ObamaCare was supposed to *lower* our health insurance bills (by $2500, remember?) and today the New York Times is reporting that insurance companies are preparing to raise some premiums by about 20 percent this year.  Hit hardest will be individuals who have to buy their own insurance (outside of an employer) and small businesses. 

Why is this happening?  After speculating for a page and a half that for-profit greed is to blame for these increases, the NYT article mentions rising health care costs.  Susan Voss, Iowa insurance commissioner explains it this way:

“There’s a four-letter word called math,” Ms. Voss said, referring to the underlying medical costs that help determine what an insurer should charge in premiums. Health costs are rising, especially in Iowa, she said, where hospital mergers allow the larger systems to use their size to negotiate higher prices. “It’s justified.”

I wonder why health care firms are consolidating?  Why are big hospitals taking over?  Perhaps private practices and smaller clinics are dying, drowning in the sea of red tape created by "health reform?"

In terms of solutions, it's difficult for the New York Times to get creative.  The only possible solution imaginable is… giving the government the power to deny increases and essentially set prices.  The California insurance commissioner calls this a "huge loophole in the Affordable Care Act."

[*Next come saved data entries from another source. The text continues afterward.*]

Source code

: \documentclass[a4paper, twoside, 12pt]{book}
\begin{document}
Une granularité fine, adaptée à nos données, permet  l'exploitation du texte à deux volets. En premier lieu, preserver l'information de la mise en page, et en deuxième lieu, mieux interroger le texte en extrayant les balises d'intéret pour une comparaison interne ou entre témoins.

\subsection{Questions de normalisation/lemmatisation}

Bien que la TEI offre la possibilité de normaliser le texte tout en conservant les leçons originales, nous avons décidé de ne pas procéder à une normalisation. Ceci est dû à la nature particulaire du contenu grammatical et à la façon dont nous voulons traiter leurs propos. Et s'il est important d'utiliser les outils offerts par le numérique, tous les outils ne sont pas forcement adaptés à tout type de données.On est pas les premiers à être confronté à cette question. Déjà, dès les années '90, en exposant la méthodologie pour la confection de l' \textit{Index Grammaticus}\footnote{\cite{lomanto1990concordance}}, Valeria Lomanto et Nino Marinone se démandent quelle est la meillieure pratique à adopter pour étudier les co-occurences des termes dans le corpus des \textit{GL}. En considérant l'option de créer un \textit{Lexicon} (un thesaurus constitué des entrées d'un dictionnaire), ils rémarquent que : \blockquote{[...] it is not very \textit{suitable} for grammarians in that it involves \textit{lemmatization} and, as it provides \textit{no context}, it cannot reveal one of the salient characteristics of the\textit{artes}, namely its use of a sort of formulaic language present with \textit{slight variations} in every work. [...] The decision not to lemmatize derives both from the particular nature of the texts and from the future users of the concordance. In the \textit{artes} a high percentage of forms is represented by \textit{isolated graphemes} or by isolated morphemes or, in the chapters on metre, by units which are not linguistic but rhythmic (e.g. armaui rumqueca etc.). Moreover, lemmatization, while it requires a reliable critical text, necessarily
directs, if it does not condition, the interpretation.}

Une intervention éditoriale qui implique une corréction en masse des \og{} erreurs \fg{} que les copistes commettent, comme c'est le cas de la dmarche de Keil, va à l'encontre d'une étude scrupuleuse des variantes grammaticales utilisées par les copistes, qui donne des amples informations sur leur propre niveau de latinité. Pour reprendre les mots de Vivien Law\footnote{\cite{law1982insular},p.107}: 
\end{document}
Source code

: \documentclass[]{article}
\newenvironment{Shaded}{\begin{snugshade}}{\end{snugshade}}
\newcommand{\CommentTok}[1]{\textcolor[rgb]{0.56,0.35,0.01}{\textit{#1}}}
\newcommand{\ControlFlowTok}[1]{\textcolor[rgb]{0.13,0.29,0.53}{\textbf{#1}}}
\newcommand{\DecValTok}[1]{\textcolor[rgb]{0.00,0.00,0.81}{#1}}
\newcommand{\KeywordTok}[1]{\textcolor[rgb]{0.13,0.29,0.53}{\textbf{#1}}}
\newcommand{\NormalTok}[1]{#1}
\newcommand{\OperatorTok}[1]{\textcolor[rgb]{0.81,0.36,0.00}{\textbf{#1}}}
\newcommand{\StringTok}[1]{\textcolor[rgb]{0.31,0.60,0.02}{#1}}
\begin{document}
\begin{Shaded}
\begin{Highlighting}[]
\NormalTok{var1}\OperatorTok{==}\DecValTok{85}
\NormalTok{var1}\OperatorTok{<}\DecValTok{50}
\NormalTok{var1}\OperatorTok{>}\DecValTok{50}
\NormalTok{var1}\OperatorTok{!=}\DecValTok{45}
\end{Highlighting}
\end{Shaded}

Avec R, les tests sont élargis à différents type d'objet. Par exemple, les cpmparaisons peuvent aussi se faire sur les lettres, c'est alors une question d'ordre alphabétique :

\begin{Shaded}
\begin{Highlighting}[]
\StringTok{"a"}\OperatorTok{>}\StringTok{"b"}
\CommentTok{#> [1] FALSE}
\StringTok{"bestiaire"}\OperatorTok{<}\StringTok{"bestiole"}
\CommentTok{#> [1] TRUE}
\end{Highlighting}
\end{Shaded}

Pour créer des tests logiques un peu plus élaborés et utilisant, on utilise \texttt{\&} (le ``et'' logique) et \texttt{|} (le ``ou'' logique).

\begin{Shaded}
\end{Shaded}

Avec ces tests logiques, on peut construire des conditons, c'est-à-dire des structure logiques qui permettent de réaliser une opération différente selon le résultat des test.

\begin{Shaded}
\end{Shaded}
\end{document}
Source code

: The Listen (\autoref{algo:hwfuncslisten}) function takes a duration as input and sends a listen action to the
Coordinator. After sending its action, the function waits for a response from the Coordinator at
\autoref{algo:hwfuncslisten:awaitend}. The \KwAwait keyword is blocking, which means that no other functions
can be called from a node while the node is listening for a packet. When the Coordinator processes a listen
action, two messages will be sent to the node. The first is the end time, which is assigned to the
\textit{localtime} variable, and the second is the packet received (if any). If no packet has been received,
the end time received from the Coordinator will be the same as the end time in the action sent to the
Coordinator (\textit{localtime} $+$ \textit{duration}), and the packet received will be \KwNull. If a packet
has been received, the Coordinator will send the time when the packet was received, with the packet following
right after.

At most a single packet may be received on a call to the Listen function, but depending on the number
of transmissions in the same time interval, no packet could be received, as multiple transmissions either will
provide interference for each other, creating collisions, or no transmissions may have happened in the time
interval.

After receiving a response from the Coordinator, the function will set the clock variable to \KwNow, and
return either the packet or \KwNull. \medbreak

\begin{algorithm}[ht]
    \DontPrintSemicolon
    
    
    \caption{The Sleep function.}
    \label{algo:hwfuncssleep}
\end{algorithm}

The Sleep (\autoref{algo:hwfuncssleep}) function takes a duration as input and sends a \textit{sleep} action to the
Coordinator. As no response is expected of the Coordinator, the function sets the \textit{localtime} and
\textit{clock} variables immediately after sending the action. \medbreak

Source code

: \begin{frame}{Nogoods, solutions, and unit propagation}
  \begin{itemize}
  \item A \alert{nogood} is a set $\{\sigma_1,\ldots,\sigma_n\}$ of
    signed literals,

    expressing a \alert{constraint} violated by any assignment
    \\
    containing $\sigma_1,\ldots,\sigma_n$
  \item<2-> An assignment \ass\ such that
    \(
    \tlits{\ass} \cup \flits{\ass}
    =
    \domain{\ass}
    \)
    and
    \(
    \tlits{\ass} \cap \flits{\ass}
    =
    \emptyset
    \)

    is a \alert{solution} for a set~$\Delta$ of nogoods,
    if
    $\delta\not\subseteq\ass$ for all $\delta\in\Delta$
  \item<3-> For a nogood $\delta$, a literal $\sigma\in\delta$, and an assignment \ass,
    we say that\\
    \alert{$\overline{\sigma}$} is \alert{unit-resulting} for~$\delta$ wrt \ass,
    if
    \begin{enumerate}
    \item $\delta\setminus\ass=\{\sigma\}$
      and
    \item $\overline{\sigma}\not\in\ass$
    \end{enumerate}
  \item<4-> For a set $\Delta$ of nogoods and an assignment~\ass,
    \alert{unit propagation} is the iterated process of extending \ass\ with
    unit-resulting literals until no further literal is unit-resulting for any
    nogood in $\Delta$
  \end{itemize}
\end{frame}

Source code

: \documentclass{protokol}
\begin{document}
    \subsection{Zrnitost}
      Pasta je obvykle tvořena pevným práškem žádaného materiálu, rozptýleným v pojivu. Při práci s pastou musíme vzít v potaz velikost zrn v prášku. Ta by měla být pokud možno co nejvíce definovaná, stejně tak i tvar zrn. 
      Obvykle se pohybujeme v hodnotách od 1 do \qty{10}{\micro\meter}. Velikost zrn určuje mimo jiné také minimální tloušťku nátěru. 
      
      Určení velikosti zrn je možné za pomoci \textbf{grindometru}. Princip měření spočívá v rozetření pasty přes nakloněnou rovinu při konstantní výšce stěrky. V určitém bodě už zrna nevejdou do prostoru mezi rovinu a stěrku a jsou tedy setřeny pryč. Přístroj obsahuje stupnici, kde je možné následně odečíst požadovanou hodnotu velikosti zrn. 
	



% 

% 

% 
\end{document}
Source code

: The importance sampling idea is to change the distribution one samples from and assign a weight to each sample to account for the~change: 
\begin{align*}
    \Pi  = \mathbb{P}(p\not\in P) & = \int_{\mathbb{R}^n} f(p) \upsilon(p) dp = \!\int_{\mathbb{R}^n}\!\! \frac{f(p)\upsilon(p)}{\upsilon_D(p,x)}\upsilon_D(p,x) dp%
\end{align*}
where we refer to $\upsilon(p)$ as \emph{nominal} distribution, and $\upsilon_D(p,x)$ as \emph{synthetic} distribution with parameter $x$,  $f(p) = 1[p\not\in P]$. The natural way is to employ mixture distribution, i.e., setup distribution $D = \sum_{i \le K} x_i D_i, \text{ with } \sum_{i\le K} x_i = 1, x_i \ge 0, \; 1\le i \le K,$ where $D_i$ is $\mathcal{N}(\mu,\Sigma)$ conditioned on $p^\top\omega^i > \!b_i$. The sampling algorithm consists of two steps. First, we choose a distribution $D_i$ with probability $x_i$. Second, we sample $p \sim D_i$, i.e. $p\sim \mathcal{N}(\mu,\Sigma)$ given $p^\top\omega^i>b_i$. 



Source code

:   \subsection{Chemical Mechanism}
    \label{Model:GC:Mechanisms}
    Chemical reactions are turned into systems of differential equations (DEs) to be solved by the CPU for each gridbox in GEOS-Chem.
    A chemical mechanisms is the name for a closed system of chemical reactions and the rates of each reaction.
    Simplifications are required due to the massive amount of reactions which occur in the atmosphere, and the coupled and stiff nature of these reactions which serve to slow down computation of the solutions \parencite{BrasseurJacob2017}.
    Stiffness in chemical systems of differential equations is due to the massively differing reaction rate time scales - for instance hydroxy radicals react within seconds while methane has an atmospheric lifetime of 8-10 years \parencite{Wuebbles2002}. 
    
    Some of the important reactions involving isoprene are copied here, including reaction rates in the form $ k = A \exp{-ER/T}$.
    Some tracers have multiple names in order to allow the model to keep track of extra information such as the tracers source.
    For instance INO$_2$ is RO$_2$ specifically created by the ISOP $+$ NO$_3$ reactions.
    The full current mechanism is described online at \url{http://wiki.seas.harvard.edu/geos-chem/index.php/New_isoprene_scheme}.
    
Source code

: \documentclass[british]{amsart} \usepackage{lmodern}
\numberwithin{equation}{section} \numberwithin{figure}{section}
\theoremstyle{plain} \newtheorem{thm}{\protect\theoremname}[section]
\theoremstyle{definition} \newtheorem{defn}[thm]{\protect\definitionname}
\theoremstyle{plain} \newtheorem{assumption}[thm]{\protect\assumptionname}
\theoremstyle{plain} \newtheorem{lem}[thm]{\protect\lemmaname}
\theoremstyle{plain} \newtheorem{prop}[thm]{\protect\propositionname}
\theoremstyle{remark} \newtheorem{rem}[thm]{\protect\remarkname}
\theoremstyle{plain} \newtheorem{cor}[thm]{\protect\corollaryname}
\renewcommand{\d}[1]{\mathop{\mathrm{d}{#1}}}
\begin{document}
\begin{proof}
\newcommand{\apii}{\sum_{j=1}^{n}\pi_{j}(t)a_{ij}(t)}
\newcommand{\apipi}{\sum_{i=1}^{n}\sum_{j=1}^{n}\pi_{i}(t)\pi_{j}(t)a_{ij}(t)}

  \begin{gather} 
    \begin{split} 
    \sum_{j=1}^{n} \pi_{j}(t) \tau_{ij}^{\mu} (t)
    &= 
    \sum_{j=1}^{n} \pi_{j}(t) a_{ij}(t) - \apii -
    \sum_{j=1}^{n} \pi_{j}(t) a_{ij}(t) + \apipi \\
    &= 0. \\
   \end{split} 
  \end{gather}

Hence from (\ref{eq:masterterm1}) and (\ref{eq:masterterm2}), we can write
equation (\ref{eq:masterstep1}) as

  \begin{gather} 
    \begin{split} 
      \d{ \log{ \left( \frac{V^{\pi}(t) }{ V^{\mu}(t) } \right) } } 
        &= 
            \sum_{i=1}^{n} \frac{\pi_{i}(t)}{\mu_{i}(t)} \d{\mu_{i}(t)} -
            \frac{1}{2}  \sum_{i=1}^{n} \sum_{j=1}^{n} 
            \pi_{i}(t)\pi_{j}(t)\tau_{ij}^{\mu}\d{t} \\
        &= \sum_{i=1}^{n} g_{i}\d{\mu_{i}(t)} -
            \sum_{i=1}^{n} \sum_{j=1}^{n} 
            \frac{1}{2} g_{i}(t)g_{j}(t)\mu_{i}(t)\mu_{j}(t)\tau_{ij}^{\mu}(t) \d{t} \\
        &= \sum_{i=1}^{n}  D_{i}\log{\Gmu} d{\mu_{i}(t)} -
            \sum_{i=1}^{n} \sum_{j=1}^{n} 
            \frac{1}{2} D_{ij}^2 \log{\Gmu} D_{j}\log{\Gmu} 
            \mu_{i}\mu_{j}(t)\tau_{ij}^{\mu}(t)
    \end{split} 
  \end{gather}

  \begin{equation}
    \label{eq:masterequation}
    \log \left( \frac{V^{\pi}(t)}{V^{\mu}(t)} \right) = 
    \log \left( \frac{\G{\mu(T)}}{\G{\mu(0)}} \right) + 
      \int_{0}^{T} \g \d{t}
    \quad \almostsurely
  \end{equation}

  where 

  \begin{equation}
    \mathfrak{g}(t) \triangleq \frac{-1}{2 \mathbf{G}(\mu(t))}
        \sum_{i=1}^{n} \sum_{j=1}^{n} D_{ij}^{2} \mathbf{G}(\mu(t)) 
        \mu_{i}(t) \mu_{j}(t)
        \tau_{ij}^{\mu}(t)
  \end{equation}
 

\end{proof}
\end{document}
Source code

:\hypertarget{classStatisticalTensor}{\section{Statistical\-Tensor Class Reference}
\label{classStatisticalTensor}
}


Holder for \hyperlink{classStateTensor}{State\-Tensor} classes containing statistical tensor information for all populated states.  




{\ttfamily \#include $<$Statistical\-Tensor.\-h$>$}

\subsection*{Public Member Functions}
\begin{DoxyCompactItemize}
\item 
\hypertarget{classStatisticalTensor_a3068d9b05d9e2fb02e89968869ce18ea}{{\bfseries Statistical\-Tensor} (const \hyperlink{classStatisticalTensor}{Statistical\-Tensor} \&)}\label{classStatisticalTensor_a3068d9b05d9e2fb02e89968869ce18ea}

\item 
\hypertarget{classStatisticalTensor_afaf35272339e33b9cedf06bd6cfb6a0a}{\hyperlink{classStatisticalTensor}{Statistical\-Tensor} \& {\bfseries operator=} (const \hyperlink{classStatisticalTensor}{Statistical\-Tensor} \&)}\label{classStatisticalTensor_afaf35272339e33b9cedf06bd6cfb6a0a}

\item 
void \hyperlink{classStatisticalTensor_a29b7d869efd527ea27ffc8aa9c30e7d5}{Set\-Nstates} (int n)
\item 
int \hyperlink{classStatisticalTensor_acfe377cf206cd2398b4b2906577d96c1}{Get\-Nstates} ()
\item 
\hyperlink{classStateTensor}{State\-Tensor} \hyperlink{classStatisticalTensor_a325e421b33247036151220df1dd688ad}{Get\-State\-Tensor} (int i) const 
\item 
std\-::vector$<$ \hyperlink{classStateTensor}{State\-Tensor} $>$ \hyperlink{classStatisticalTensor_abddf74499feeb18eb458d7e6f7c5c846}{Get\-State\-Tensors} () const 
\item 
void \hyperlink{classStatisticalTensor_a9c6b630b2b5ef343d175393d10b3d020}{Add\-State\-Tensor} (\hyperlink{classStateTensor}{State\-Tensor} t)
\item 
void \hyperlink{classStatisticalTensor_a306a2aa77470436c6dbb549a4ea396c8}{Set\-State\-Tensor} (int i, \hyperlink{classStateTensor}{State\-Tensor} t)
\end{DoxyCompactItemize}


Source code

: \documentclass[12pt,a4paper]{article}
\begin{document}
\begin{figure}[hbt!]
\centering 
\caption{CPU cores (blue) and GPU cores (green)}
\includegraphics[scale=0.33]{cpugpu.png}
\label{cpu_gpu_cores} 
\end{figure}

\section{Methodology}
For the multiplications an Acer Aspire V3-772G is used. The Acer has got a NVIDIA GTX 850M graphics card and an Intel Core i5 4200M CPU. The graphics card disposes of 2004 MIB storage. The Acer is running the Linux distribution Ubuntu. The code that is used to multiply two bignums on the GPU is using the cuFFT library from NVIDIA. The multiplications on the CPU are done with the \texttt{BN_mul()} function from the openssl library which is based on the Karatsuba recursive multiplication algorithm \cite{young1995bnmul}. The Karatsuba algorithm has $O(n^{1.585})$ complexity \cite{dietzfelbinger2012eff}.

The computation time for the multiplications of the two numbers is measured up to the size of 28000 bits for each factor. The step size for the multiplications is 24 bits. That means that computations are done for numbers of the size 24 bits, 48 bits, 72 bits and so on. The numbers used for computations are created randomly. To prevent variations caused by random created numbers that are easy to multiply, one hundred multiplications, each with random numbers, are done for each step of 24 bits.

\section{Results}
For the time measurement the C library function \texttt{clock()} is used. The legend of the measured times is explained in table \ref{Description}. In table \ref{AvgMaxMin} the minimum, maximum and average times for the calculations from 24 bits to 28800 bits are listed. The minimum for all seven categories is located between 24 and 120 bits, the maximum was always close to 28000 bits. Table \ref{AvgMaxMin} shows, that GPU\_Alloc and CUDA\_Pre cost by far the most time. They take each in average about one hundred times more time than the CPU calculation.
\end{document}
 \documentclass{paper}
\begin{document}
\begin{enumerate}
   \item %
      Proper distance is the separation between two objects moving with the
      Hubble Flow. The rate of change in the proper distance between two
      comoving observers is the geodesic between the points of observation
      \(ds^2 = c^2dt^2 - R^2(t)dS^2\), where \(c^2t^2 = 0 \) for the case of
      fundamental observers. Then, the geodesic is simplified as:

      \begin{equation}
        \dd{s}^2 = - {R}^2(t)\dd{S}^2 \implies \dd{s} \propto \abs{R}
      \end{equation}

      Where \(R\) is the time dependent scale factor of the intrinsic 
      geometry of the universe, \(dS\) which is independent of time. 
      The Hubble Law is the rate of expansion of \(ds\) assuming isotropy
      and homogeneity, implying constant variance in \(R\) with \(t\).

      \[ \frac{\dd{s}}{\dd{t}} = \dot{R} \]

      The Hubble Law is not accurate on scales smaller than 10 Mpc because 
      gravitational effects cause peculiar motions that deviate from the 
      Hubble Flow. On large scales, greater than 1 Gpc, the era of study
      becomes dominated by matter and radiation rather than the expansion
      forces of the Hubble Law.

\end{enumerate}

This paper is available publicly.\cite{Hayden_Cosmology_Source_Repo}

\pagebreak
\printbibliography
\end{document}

Insurance commissions in some states have that authority, and ObamaCare in fact does require insurance companies to get permission before any rate increases of more than 10 percent.  The rate increases have to be found to be "reasonable."

According to the federal analysis, 36 percent of the requests to raise rates by 10 percent or more were found to be reasonable. Insurers withdrew 12 percent of those requests, 26 percent were modified and another 26 percent were found to be unreasonable.

So, more reasonable than unreasonable, no?  Still, continuously jumping premiums – and health CARE costs – are a concern.  

But the answer does not lie in government monitoring or setting premium rates.  Imagine if instead consumers had bucked our insurance system when prices started to rise ridiculously: We might have developed a more robust direct-payment health care system, instead of creating ObamaCare's unholy alliance between insurers and the government.

No one should be surprised when, as ObamaCare's rules kick in over time, we continue to get more of the same in rising health costs.  Government mandates are a part of the cost problem, not the solution.